From e4f55701e53a56581587465eee33c6b6a96cb8aa Mon Sep 17 00:00:00 2001
From: Nicole00 <anqi.wang@vesoft.com>
Date: Tue, 25 Jan 2022 17:17:19 +0800
Subject: [PATCH] add vertex without tag for sst

---
 .../exchange/processor/VerticesProcessor.scala  | 17 +++++++++++------
 .../exchange/processor/VerticesProcessor.scala  | 17 +++++++++++------
 .../exchange/processor/VerticesProcessor.scala  | 17 +++++++++++------
 3 files changed, 33 insertions(+), 18 deletions(-)

diff --git a/nebula-exchange_spark_2.2/src/main/scala/com/vesoft/nebula/exchange/processor/VerticesProcessor.scala b/nebula-exchange_spark_2.2/src/main/scala/com/vesoft/nebula/exchange/processor/VerticesProcessor.scala
index b14fe98e..2bcd7160 100644
--- a/nebula-exchange_spark_2.2/src/main/scala/com/vesoft/nebula/exchange/processor/VerticesProcessor.scala
+++ b/nebula-exchange_spark_2.2/src/main/scala/com/vesoft/nebula/exchange/processor/VerticesProcessor.scala
@@ -5,7 +5,7 @@
 
 package com.vesoft.nebula.exchange.processor
 
-import java.nio.ByteOrder
+import java.nio.{ByteBuffer, ByteOrder}
 
 import com.vesoft.exchange.common.{ErrorHandler, GraphProvider, MetaProvider, VidType}
 import com.vesoft.exchange.common.{KeyPolicy, Vertex, Vertices}
@@ -119,6 +119,7 @@ class VerticesProcessor(spark: SparkSession,
 
       val spaceVidLen = metaProvider.getSpaceVidLen(space)
       val tagItem     = metaProvider.getTagItem(space, tagName)
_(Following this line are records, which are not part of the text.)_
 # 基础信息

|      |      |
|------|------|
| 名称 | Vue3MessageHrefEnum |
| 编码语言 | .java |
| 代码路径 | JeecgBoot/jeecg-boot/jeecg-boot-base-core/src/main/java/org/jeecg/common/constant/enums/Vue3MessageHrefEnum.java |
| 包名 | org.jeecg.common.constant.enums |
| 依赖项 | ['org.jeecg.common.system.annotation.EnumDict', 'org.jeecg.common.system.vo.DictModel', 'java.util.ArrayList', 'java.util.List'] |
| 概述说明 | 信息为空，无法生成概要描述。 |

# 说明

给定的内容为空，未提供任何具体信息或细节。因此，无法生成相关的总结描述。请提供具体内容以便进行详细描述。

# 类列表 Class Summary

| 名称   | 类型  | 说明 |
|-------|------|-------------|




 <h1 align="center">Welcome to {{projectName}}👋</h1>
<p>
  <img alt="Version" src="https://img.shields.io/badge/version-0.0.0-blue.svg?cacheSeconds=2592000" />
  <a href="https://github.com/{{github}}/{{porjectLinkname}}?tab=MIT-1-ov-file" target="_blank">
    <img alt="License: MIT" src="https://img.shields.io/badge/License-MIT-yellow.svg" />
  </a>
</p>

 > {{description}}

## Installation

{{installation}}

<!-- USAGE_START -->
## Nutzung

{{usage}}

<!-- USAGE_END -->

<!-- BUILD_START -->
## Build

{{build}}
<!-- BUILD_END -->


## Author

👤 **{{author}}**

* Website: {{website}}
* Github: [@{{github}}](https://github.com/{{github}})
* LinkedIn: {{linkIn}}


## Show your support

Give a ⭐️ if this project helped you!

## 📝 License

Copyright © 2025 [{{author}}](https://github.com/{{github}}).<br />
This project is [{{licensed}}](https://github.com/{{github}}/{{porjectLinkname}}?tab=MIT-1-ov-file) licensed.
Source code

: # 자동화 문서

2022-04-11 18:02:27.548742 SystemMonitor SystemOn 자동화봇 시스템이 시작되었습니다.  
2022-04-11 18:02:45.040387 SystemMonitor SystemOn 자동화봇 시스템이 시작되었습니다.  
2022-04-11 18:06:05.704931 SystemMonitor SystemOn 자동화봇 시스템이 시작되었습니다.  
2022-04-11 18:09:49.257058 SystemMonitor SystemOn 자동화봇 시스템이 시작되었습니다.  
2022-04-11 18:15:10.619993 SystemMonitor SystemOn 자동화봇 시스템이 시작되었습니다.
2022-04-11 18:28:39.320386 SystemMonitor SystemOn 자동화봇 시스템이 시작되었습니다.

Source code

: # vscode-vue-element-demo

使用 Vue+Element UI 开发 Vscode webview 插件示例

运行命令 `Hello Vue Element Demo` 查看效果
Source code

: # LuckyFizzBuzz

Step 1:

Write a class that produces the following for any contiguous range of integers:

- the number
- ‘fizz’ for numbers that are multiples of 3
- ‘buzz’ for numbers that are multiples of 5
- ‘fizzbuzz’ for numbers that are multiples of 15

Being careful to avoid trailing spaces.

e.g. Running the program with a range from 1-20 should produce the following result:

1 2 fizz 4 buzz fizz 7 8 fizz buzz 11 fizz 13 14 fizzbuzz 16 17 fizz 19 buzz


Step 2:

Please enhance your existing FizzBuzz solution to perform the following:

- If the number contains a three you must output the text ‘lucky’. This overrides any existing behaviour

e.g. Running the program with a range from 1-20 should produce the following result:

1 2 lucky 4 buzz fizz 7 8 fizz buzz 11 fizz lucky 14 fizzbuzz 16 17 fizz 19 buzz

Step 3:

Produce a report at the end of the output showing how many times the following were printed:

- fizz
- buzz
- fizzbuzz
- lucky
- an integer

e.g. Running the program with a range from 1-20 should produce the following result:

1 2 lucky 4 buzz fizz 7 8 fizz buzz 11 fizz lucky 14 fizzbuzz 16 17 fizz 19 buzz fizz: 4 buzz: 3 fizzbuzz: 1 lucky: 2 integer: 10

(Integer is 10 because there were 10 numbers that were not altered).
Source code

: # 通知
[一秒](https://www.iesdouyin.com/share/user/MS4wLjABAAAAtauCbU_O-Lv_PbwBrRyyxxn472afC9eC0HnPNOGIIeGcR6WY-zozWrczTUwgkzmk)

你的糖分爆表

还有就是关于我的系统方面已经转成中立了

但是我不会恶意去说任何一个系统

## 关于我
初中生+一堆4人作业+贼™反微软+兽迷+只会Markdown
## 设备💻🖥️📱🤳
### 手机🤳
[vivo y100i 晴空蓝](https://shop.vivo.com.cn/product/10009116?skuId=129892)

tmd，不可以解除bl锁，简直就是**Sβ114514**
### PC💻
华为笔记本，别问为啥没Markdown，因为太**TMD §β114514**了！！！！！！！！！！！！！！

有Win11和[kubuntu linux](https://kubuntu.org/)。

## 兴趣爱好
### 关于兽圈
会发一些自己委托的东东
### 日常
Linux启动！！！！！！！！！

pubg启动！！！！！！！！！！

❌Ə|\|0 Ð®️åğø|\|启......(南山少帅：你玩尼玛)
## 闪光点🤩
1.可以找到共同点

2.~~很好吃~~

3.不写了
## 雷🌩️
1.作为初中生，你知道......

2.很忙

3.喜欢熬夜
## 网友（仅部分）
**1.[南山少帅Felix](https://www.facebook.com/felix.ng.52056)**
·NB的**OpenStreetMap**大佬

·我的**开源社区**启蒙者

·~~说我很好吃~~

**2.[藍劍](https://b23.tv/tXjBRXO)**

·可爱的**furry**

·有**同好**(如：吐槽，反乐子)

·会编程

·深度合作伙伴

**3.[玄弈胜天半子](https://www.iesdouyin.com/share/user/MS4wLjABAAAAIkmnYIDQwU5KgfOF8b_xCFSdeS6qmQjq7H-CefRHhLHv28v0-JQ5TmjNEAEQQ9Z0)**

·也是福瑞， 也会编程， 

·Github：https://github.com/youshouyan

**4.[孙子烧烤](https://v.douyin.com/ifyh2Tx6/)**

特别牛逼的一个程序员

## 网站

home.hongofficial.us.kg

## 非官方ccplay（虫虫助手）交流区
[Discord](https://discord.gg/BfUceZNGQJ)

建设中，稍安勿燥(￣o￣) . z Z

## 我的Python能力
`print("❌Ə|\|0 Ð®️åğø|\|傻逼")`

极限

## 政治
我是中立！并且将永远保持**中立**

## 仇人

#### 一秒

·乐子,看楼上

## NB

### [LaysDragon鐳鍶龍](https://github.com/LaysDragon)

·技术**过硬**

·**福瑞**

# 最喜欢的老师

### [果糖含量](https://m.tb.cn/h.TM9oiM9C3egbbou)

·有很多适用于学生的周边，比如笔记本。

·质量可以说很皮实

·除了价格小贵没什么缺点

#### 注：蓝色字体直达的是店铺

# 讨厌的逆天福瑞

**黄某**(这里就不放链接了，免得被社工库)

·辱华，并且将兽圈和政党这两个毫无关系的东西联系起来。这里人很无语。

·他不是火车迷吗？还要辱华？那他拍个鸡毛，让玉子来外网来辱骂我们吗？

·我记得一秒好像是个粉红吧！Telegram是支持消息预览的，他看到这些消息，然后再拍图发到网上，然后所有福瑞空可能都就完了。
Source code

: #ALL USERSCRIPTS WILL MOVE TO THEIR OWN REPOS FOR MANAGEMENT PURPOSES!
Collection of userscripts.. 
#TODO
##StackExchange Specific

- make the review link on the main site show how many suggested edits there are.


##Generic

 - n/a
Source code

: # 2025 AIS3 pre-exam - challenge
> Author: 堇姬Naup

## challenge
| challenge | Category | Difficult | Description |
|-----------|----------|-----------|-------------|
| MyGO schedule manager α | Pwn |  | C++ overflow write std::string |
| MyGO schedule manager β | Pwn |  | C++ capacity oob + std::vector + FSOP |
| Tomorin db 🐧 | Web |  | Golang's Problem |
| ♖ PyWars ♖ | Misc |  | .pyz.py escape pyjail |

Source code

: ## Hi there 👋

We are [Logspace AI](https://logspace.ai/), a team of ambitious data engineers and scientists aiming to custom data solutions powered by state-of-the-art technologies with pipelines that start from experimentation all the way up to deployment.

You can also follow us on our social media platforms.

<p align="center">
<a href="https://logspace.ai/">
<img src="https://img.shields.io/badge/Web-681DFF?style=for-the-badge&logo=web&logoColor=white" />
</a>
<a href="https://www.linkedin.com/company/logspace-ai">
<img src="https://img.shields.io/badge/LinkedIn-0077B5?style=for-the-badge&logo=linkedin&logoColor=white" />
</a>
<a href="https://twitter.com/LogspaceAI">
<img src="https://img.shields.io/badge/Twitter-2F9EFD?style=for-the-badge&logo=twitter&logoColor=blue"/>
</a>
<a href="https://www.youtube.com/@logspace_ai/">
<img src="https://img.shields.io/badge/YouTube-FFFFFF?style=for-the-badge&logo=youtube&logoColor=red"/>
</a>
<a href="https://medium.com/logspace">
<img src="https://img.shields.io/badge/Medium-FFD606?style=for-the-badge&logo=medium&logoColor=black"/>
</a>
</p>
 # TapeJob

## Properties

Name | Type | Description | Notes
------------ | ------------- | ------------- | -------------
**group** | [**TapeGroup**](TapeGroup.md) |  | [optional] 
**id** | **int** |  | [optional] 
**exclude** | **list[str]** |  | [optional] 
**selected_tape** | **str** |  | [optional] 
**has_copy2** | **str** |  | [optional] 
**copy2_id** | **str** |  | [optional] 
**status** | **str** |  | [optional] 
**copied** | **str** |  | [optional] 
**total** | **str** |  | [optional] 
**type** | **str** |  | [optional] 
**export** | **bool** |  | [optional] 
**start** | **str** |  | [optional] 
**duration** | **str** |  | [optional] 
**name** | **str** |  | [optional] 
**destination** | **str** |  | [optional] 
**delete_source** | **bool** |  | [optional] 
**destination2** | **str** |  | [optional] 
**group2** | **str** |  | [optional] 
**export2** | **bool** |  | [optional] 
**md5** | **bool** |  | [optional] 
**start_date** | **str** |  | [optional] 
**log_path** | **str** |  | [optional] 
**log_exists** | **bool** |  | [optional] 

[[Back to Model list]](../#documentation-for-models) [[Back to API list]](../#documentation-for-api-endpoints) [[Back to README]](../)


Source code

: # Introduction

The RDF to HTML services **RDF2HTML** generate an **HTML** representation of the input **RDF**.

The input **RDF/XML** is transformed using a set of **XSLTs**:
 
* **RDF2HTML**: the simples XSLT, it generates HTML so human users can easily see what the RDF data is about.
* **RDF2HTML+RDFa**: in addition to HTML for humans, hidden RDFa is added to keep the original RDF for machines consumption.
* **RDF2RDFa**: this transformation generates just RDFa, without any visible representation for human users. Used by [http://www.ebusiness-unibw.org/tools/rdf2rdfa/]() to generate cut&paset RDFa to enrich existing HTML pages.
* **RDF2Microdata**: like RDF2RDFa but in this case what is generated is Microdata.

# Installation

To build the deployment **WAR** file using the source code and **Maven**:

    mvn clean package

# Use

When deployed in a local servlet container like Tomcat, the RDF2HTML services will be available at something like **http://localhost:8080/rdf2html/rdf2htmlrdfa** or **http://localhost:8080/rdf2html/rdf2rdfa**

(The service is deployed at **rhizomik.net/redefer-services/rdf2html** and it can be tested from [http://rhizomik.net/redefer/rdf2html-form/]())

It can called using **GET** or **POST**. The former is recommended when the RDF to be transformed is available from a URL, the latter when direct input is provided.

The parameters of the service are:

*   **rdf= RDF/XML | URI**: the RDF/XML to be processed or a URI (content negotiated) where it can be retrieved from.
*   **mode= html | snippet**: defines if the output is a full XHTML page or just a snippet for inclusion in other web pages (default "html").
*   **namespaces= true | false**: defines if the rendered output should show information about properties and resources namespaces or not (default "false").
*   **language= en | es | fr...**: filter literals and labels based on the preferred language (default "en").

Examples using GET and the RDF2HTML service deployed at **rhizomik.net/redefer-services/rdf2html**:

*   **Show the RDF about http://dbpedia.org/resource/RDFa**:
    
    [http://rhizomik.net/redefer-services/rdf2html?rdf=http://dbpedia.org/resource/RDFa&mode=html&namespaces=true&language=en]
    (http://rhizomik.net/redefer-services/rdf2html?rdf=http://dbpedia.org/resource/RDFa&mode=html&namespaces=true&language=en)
+      val emptyValue  = ByteBuffer.allocate(0).array()
 
       var sstKeyValueData = data
         .dropDuplicates(tagConfig.vertexField)
@@ -126,7 +127,10 @@ class VerticesProcessor(spark: SparkSession,
           iter.map { row =>
             encodeVertex(row, partitionNum, vidType, spaceVidLen, tagItem, fieldTypeMap)
           }
-        }(Encoders.tuple(Encoders.BINARY, Encoders.BINARY))
+        }(Encoders.tuple(Encoders.BINARY, Encoders.BINARY, Encoders.BINARY))
+        .flatMap(line => {
+          List((line._1, emptyValue), (line._2, line._3))
+        })(Encoders.tuple(Encoders.BINARY, Encoders.BINARY))
 
       // repartition dataframe according to nebula part, to make sure sst files for one part has no overlap
       if (tagConfig.repartitionWithNebula) {
@@ -222,7 +226,7 @@ class VerticesProcessor(spark: SparkSession,
                    vidType: VidType.Value,
                    spaceVidLen: Int,
                    tagItem: TagItem,
-                   fieldTypeMap: Map[String, Int]): (Array[Byte], Array[Byte]) = {
+                   fieldTypeMap: Map[String, Int]): (Array[Byte], Array[Byte], Array[Byte]) = {
     // check if vertex id is valid, if not, throw AssertException
     isVertexValid(row, tagConfig, false, vidType == VidType.STRING)
 
@@ -256,14 +260,15 @@ class VerticesProcessor(spark: SparkSession,
     } else {
       vertexId.getBytes()
     }
-    val codec     = new NebulaCodecImpl()
-    val vertexKey = codec.vertexKey(spaceVidLen, partitionId, vidBytes, tagItem.getTag_id)
+    val codec           = new NebulaCodecImpl()
+    val vertexKey       = codec.vertexKey(spaceVidLen, partitionId, vidBytes, tagItem.getTag_id)
+    val orphanVertexKey = codec.orphanVertexKey(spaceVidLen, partitionId, vidBytes)
     val values = for {
       property <- fieldKeys if property.trim.length != 0
     } yield
       extraValueForSST(row, property, fieldTypeMap)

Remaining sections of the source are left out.